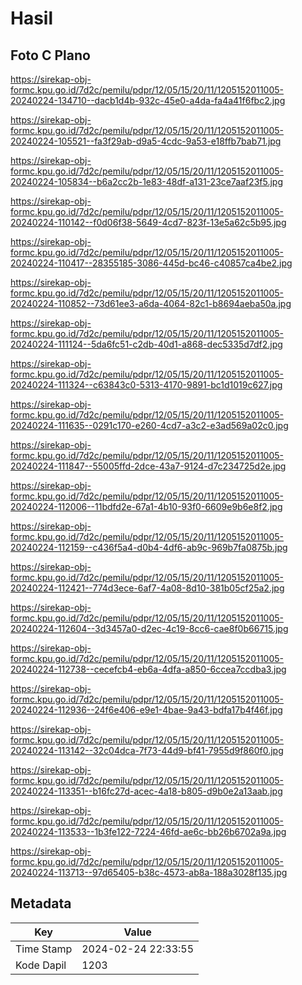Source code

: # Hasil

## Foto C Plano

https://sirekap-obj-formc.kpu.go.id/7d2c/pemilu/pdpr/12/05/15/20/11/1205152011005-20240224-134710--dacb1d4b-932c-45e0-a4da-fa4a41f6fbc2.jpg

https://sirekap-obj-formc.kpu.go.id/7d2c/pemilu/pdpr/12/05/15/20/11/1205152011005-20240224-105521--fa3f29ab-d9a5-4cdc-9a53-e18ffb7bab71.jpg

https://sirekap-obj-formc.kpu.go.id/7d2c/pemilu/pdpr/12/05/15/20/11/1205152011005-20240224-105834--b6a2cc2b-1e83-48df-a131-23ce7aaf23f5.jpg

https://sirekap-obj-formc.kpu.go.id/7d2c/pemilu/pdpr/12/05/15/20/11/1205152011005-20240224-110142--f0d06f38-5649-4cd7-823f-13e5a62c5b95.jpg

https://sirekap-obj-formc.kpu.go.id/7d2c/pemilu/pdpr/12/05/15/20/11/1205152011005-20240224-110417--28355185-3086-445d-bc46-c40857ca4be2.jpg

https://sirekap-obj-formc.kpu.go.id/7d2c/pemilu/pdpr/12/05/15/20/11/1205152011005-20240224-110852--73d61ee3-a6da-4064-82c1-b8694aeba50a.jpg

https://sirekap-obj-formc.kpu.go.id/7d2c/pemilu/pdpr/12/05/15/20/11/1205152011005-20240224-111124--5da6fc51-c2db-40d1-a868-dec5335d7df2.jpg

https://sirekap-obj-formc.kpu.go.id/7d2c/pemilu/pdpr/12/05/15/20/11/1205152011005-20240224-111324--c63843c0-5313-4170-9891-bc1d1019c627.jpg

https://sirekap-obj-formc.kpu.go.id/7d2c/pemilu/pdpr/12/05/15/20/11/1205152011005-20240224-111635--0291c170-e260-4cd7-a3c2-e3ad569a02c0.jpg

https://sirekap-obj-formc.kpu.go.id/7d2c/pemilu/pdpr/12/05/15/20/11/1205152011005-20240224-111847--55005ffd-2dce-43a7-9124-d7c234725d2e.jpg

https://sirekap-obj-formc.kpu.go.id/7d2c/pemilu/pdpr/12/05/15/20/11/1205152011005-20240224-112006--11bdfd2e-67a1-4b10-93f0-6609e9b6e8f2.jpg

https://sirekap-obj-formc.kpu.go.id/7d2c/pemilu/pdpr/12/05/15/20/11/1205152011005-20240224-112159--c436f5a4-d0b4-4df6-ab9c-969b7fa0875b.jpg

https://sirekap-obj-formc.kpu.go.id/7d2c/pemilu/pdpr/12/05/15/20/11/1205152011005-20240224-112421--774d3ece-6af7-4a08-8d10-381b05cf25a2.jpg

https://sirekap-obj-formc.kpu.go.id/7d2c/pemilu/pdpr/12/05/15/20/11/1205152011005-20240224-112604--3d3457a0-d2ec-4c19-8cc6-cae8f0b66715.jpg

https://sirekap-obj-formc.kpu.go.id/7d2c/pemilu/pdpr/12/05/15/20/11/1205152011005-20240224-112738--cecefcb4-eb6a-4dfa-a850-6ccea7ccdba3.jpg

https://sirekap-obj-formc.kpu.go.id/7d2c/pemilu/pdpr/12/05/15/20/11/1205152011005-20240224-112936--24f6e406-e9e1-4bae-9a43-bdfa17b4f46f.jpg

https://sirekap-obj-formc.kpu.go.id/7d2c/pemilu/pdpr/12/05/15/20/11/1205152011005-20240224-113142--32c04dca-7f73-44d9-bf41-7955d9f860f0.jpg

https://sirekap-obj-formc.kpu.go.id/7d2c/pemilu/pdpr/12/05/15/20/11/1205152011005-20240224-113351--b16fc27d-acec-4a18-b805-d9b0e2a13aab.jpg

https://sirekap-obj-formc.kpu.go.id/7d2c/pemilu/pdpr/12/05/15/20/11/1205152011005-20240224-113533--1b3fe122-7224-46fd-ae6c-bb26b6702a9a.jpg

https://sirekap-obj-formc.kpu.go.id/7d2c/pemilu/pdpr/12/05/15/20/11/1205152011005-20240224-113713--97d65405-b38c-4573-ab8a-188a3028f135.jpg


## Metadata

| Key        | Value               |
| ---------- | ------------------- |
| Time Stamp | 2024-02-24 22:33:55 |
| Kode Dapil | 1203                |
=======
## Description of the task:
Word for word, restate all of the records. Exclude the pictures.

## Written solution:
Source code

: # Hasil

## Foto C Plano

https://sirekap-obj-formc.kpu.go.id/7d2c/pemilu/pdpr/12/05/15/20/11/1205152011005-20240224-134710--dacb1d4b-932c-45e0-a4da-fa4a41f6fbc2.jpg

https://sirekap-obj-formc.kpu.go.id/7d2c/pemilu/pdpr/12/05/15/20/11/1205152011005-20240224-105521--fa3f29ab-d9a5-4cdc-9a53-e18ffb7bab71.jpg

https://sirekap-obj-formc.kpu.go.id/7d2c/pemilu/pdpr/12/05/15/20/11/1205152011005-20240224-105834--b6a2cc2b-1e83-48df-a131-23ce7aaf23f5.jpg

https://sirekap-obj-formc.kpu.go.id/7d2c/pemilu/pdpr/12/05/15/20/11/1205152011005-20240224-110142--f0d06f38-5649-4cd7-823f-13e5a62c5b95.jpg

https://sirekap-obj-formc.kpu.go.id/7d2c/pemilu/pdpr/12/05/15/20/11/1205152011005-20240224-110417--28355185-3086-445d-bc46-c40857ca4be2.jpg

https://sirekap-obj-formc.kpu.go.id/7d2c/pemilu/pdpr/12/05/15/20/11/1205152011005-20240224-110852--73d61ee3-a6da-4064-82c1-b8694aeba50a.jpg

https://sirekap-obj-formc.kpu.go.id/7d2c/pemilu/pdpr/12/05/15/20/11/1205152011005-20240224-111124--5da6fc51-c2db-40d1-a868-dec5335d7df2.jpg

https://sirekap-obj-formc.kpu.go.id/7d2c/pemilu/pdpr/12/05/15/20/11/1205152011005-20240224-111324--c63843c0-5313-4170-9891-bc1d1019c627.jpg

https://sirekap-obj-formc.kpu.go.id/7d2c/pemilu/pdpr/12/05/15/20/11/1205152011005-20240224-111635--0291c170-e260-4cd7-a3c2-e3ad569a02c0.jpg

https://sirekap-obj-formc.kpu.go.id/7d2c/pemilu/pdpr/12/05/15/20/11/1205152011005-20240224-111847--55005ffd-2dce-43a7-9124-d7c234725d2e.jpg

https://sirekap-obj-formc.kpu.go.id/7d2c/pemilu/pdpr/12/05/15/20/11/1205152011005-20240224-112006--11bdfd2e-67a1-4b10-93f0-6609e9b6e8f2.jpg

https://sirekap-obj-formc.kpu.go.id/7d2c/pemilu/pdpr/12/05/15/20/11/1205152011005-20240224-112159--c436f5a4-d0b4-4df6-ab9c-969b7fa0875b.jpg

https://sirekap-obj-formc.kpu.go.id/7d2c/pemilu/pdpr/12/05/15/20/11/1205152011005-20240224-112421--774d3ece-6af7-4a08-8d10-381b05cf25a2.jpg

https://sirekap-obj-formc.kpu.go.id/7d2c/pemilu/pdpr/12/05/15/20/11/1205152011005-20240224-112604--3d3457a0-d2ec-4c19-8cc6-cae8f0b66715.jpg

https://sirekap-obj-formc.kpu.go.id/7d2c/pemilu/pdpr/12/05/15/20/11/1205152011005-20240224-112738--cecefcb4-eb6a-4dfa-a850-6ccea7ccdba3.jpg

https://sirekap-obj-formc.kpu.go.id/7d2c/pemilu/pdpr/12/05/15/20/11/1205152011005-20240224-112936--24f6e406-e9e1-4bae-9a43-bdfa17b4f46f.jpg

https://sirekap-obj-formc.kpu.go.id/7d2c/pemilu/pdpr/12/05/15/20/11/1205152011005-20240224-113142--32c04dca-7f73-44d9-bf41-7955d9f860f0.jpg

https://sirekap-obj-formc.kpu.go.id/7d2c/pemilu/pdpr/12/05/15/20/11/1205152011005-20240224-113351--b16fc27d-acec-4a18-b805-d9b0e2a13aab.jpg

https://sirekap-obj-formc.kpu.go.id/7d2c/pemilu/pdpr/12/05/15/20/11/1205152011005-20240224-113533--1b3fe122-7224-46fd-ae6c-bb26b6702a9a.jpg

https://sirekap-obj-formc.kpu.go.id/7d2c/pemilu/pdpr/12/05/15/20/11/1205152011005-20240224-113713--97d65405-b38c-4573-ab8a-188a3028f135.jpg


## Metadata

| Key        | Value               |
| ---------- | ------------------- |
| Time Stamp | 2024-02-24 22:33:55 |
| Kode Dapil | 1203                |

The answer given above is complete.